ABOUT THIS TASK. Check each line of the records below and collect those holding "DoxyRetVals".

MATERIAL PROVIDED.
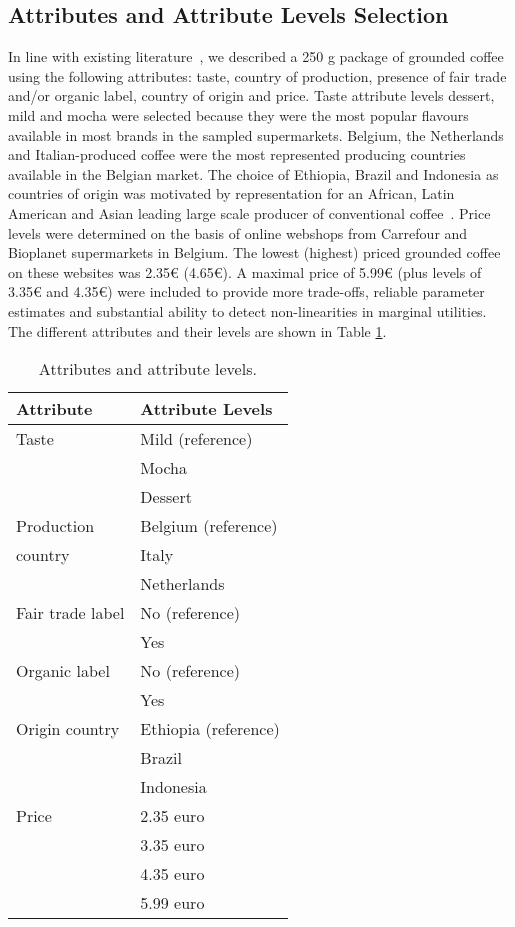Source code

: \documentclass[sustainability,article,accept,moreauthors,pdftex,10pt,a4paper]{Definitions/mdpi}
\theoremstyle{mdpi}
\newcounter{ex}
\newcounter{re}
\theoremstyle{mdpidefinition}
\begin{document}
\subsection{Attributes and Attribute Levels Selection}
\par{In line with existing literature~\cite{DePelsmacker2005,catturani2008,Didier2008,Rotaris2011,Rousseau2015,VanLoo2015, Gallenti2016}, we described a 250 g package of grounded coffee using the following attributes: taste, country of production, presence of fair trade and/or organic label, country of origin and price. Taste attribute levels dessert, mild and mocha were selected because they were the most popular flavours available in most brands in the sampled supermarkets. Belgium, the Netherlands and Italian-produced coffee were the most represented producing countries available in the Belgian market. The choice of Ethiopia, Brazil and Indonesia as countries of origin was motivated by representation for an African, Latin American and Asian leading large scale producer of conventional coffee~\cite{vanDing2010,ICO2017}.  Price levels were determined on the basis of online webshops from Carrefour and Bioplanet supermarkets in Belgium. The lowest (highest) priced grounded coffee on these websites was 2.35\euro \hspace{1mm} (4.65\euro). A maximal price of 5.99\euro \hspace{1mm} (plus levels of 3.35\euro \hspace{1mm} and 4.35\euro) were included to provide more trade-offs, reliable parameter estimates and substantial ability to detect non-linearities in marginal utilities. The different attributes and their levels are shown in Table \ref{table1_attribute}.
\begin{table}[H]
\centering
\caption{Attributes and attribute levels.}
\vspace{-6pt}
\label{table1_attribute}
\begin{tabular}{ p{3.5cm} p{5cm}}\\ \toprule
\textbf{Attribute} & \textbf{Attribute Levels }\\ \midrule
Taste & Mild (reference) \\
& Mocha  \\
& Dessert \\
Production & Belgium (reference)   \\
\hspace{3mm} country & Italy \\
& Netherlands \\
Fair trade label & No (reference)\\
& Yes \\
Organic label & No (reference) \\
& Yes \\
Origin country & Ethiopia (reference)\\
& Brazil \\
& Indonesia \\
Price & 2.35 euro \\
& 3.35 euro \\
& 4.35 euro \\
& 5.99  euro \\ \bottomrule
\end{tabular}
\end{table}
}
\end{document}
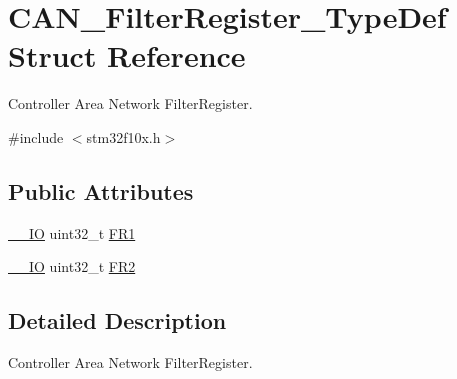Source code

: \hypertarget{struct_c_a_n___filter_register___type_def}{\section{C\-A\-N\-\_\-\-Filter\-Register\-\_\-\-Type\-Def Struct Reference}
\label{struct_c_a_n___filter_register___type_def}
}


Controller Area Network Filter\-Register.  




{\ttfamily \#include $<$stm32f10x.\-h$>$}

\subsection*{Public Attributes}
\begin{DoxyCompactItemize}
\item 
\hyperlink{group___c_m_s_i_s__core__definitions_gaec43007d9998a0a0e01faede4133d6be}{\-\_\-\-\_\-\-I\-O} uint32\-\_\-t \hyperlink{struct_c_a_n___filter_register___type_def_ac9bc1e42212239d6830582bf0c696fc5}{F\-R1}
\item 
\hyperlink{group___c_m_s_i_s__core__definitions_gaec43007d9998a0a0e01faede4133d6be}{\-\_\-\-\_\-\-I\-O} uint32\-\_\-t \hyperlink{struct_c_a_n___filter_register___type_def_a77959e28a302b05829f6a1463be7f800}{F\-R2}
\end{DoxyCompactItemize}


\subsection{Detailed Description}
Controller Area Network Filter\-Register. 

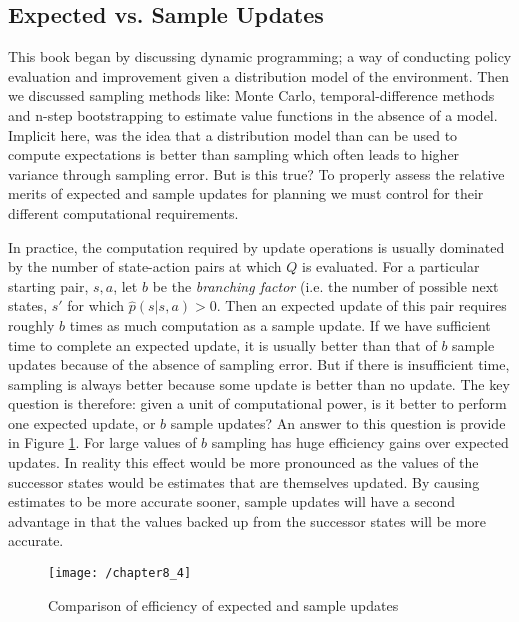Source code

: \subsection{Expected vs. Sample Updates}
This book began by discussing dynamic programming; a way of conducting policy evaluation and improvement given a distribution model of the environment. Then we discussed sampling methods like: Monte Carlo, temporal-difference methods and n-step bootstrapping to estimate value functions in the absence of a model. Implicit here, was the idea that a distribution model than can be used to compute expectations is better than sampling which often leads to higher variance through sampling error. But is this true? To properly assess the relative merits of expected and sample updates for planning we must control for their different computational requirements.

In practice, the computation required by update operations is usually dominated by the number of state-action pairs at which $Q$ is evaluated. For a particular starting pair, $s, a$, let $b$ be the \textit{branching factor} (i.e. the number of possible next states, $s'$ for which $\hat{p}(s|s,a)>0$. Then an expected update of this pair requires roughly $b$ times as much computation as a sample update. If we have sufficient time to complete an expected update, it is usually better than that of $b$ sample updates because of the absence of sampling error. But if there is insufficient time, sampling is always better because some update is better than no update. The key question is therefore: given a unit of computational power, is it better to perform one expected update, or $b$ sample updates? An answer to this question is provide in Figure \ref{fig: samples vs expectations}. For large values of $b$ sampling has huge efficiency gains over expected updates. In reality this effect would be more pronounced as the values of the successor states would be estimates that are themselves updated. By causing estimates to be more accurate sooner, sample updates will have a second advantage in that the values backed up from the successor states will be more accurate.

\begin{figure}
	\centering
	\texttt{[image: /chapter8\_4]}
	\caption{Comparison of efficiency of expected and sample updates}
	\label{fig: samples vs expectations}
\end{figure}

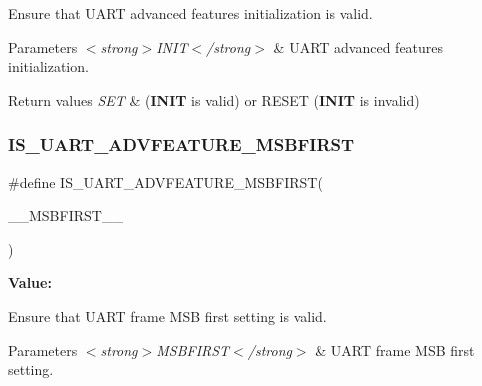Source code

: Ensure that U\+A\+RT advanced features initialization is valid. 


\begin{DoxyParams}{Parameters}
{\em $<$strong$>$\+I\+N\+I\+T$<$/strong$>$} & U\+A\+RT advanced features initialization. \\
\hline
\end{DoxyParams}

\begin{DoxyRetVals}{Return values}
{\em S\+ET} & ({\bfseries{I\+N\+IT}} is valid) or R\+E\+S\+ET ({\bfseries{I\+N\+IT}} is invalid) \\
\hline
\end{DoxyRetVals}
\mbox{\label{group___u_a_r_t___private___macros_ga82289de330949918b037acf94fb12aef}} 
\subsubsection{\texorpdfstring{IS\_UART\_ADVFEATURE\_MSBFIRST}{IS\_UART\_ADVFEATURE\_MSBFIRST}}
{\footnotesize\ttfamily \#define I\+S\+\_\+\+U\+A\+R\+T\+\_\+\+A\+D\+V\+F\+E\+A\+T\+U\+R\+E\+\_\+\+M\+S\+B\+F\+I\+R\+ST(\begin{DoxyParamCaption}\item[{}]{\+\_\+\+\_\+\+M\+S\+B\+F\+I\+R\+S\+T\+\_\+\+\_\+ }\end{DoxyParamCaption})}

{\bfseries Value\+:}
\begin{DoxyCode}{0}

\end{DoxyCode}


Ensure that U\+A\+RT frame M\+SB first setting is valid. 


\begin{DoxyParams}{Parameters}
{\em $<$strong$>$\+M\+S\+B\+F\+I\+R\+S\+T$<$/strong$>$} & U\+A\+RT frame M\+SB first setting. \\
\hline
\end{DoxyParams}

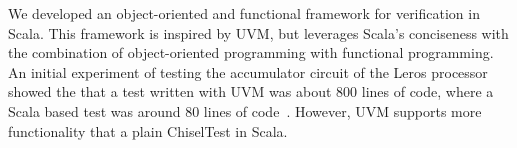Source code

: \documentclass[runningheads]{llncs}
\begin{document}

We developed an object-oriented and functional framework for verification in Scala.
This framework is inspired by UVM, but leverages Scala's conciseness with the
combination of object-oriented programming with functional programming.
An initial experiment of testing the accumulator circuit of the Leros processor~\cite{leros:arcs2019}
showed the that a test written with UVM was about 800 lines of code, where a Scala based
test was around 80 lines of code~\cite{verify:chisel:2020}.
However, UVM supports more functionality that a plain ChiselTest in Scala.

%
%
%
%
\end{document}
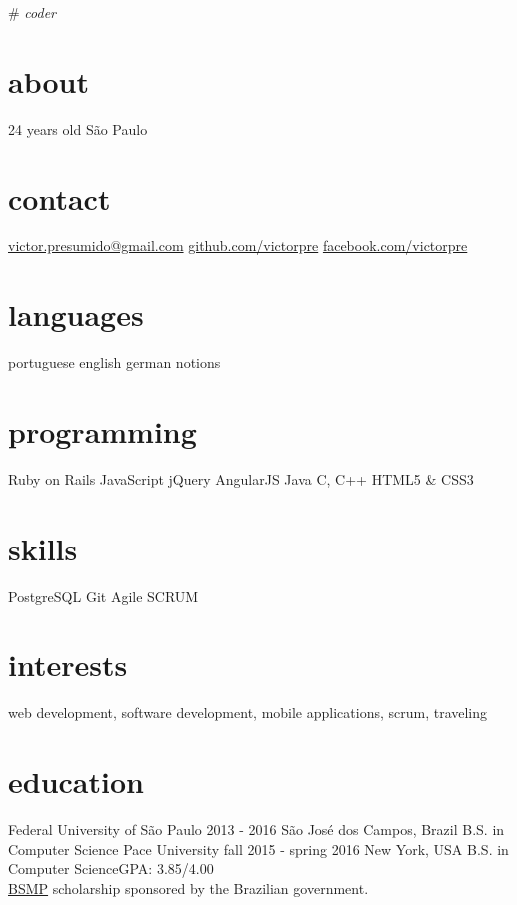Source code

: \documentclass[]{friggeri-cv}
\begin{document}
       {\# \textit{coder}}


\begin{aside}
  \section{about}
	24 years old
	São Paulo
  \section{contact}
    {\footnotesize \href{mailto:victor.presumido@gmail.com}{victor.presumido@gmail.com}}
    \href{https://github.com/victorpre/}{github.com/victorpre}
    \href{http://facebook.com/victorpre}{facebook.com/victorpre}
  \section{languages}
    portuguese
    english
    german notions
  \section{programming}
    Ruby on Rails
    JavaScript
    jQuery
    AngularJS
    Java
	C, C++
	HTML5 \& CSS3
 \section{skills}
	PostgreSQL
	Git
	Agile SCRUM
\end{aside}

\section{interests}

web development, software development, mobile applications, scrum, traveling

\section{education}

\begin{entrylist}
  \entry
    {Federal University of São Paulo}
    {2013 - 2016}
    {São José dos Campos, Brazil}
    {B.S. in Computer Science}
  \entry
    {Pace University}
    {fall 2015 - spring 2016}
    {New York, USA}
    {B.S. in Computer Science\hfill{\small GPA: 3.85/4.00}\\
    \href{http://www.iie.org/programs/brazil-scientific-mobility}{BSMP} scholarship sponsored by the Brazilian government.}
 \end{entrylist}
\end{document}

OUTPUT.
\begin{DoxyRetVals}{Return values}
\end{DoxyRetVals}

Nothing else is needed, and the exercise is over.